Titans’ season 3 take on Bruce Wayne is unlike every Batman movie so far
One of the most frustrating aspects of Titans, the HBO Max drama based on DC Comics’ Teen Titans, is its slow transformation into a Batman story in everything but the name. Its third season even takes place in Gotham City, via adapted interpretations of the Batman stories. A death in the family and Under the hood, in which Jason Todd, the second Robin, dies and is resurrected much later as the violent vigilante Red Hood. Titans‘pivoting towards Batman’s cannon isn’t that bad, though. Although it’s frustrating Titans worked so hard to fit a Batman-less Batman story into his Teen Titans tale, he didn’t choose to tell that story without Bruce Wayne. And Titans has the strangest, most enjoyable vision of Bruce Wayne we could ever have live.
In Titans, Bruce Wayne is played by Iain Glen, best known for his portrayal of Jorah Mormont on HBO’s Game Of Thrones. Glen is one of the oldest men ever to take on the role of Bruce Wayne, who is typically played by men in their early to mid-30s. (Robert Pattinson, the last Batman, is 35. Glen is 60.) Like Ben Affleck’s version of the character, Glen’s Bruce Wayne is a grizzled man, with the toll his war on crime has taken on him. mind and body. Unlike Affleck, however, Glen’s Bruce isn’t an angry barrel-chested murderer. This Bruce is skinny, nervous and a little offbeat. It’s a performance that prompts viewers to wonder what his Batman must be like: does he meet as strangely as his Bruce? Or does he choose to play a very different Bruce than the man he is in Batsuit?

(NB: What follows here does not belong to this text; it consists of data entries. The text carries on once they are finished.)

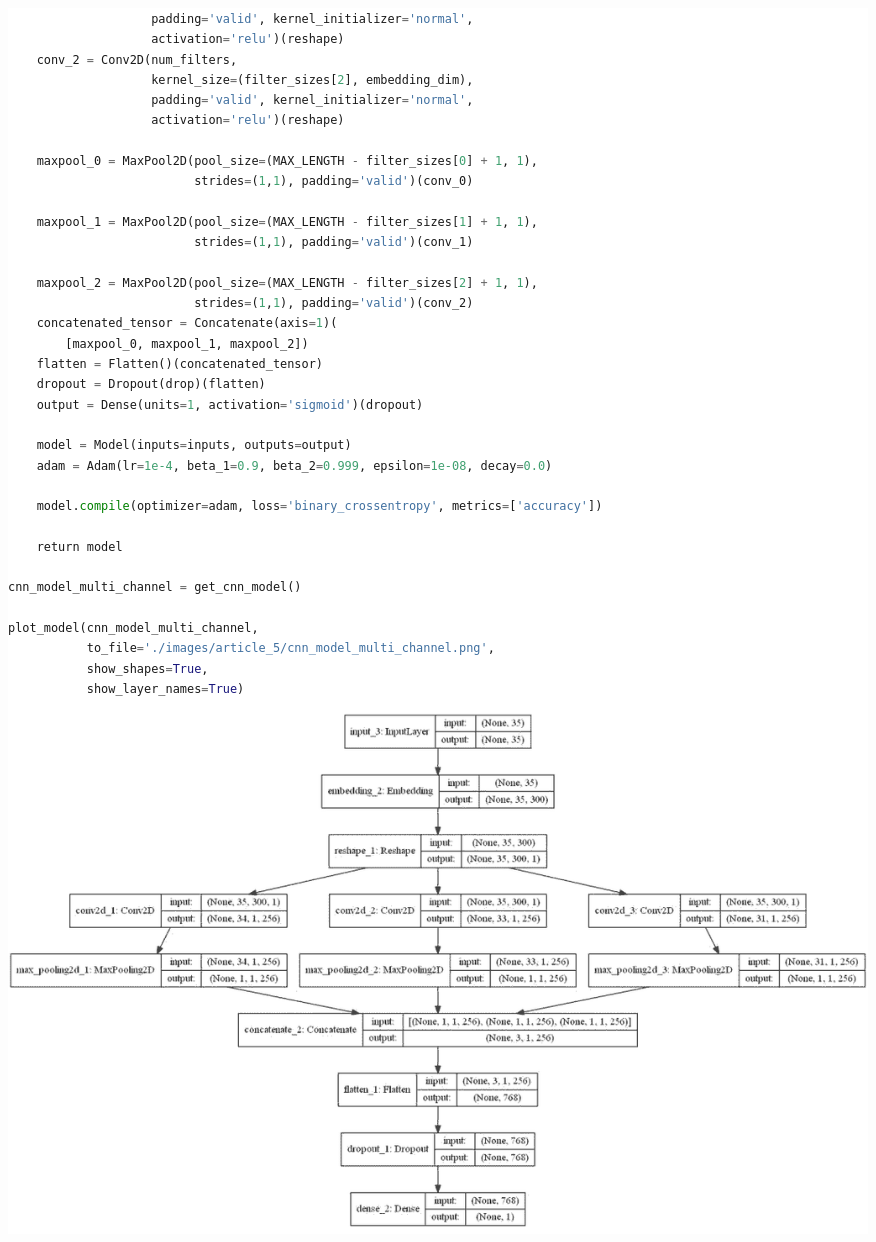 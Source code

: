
 ```py
                    padding='valid', kernel_initializer='normal', 
                    activation='relu')(reshape)
    conv_2 = Conv2D(num_filters, 
                    kernel_size=(filter_sizes[2], embedding_dim), 
                    padding='valid', kernel_initializer='normal', 
                    activation='relu')(reshape)

    maxpool_0 = MaxPool2D(pool_size=(MAX_LENGTH - filter_sizes[0] + 1, 1), 
                          strides=(1,1), padding='valid')(conv_0)

    maxpool_1 = MaxPool2D(pool_size=(MAX_LENGTH - filter_sizes[1] + 1, 1), 
                          strides=(1,1), padding='valid')(conv_1)

    maxpool_2 = MaxPool2D(pool_size=(MAX_LENGTH - filter_sizes[2] + 1, 1), 
                          strides=(1,1), padding='valid')(conv_2)
    concatenated_tensor = Concatenate(axis=1)(
        [maxpool_0, maxpool_1, maxpool_2])
    flatten = Flatten()(concatenated_tensor)
    dropout = Dropout(drop)(flatten)
    output = Dense(units=1, activation='sigmoid')(dropout)

    model = Model(inputs=inputs, outputs=output)
    adam = Adam(lr=1e-4, beta_1=0.9, beta_2=0.999, epsilon=1e-08, decay=0.0)

    model.compile(optimizer=adam, loss='binary_crossentropy', metrics=['accuracy'])

    return model

cnn_model_multi_channel = get_cnn_model()

plot_model(cnn_model_multi_channel, 
           to_file='./images/article_5/cnn_model_multi_channel.png', 
           show_shapes=True, 
           show_layer_names=True)
```

![](img/748a3d0d17e656ec87519664795b813c-fs8.png)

And Titans has a Batsuit, which appears primarily in a nightmarish alternate reality where Dick Grayson is tormented by the sight of a Batman turned murderous. In these scenes, which all take place in the first season, before Glen’s casting, Batman is played by stuntmen Alain Moussi and Max Sevaria in quick and brutal fight scenes that offer only fleeting glimpses of the hero, without none of his face exposed. By the time Glen joins the series in Season 2, the series is over with Batman (for now) and is all about Bruce.
This Bruce is still fighting crime, but ever since Titans is largely the story of his adopted sons Dick Grayson and Jason Todd, he only appears on this show in disguise, as a dysfunctional father figure. Sometimes it is an illusion evoked by their subconscious when they are in the grip of doubt. At other times, the former mentor is actually present, in scenes where he encourages his former wards. But with every appearance he’s tinged with an air of failure, the idea being that if he’d done a better job, Dick wouldn’t have left town and Jason wouldn’t be so unsuited. This Bruce sucks, in a way immediately felt by characters who are actively going through or witnessing the repercussions of a life under his tutelage.
Glen plays Bruce with the edgy sobriety of a former drug addict – at least in scenes where the character is meant to be real and present. Other scenes call for a Bruce delusion, and in these, Glen is unpredictable: sometimes mean, sometimes ironic, and sometimes downright awkward. He is Bruce Wayne as received by the young men he shattered in his relentless efforts to build them – not the stoic legend of comics and movies, but a broken man who can’t help but rub everyone the wrong way.
It is a daring choice, both for Titans‘writers, and in Glen’s performance. Most face off against an older Bruce Wayne – of Batman beyond To Batman vs. Superman – are not afraid to show that Batman has lost his way. But the creators normally want to point out that Batman is still costs, although Bruce Wayne has lost sight of some things. The Bruce of Titans is not particularly cool. He hardly seems to have any good ideas, what if Titans takes place on an Earth where he works with the Justice League, they would probably all think he was an illusory fanatic. But while Batman is superfluous for Titans, Bruce is essential. Bruce Wayne built a found family that was miserable. So with this poor example at hand, can two former Robins build a successful one? The series seems to focus on watching them try it out.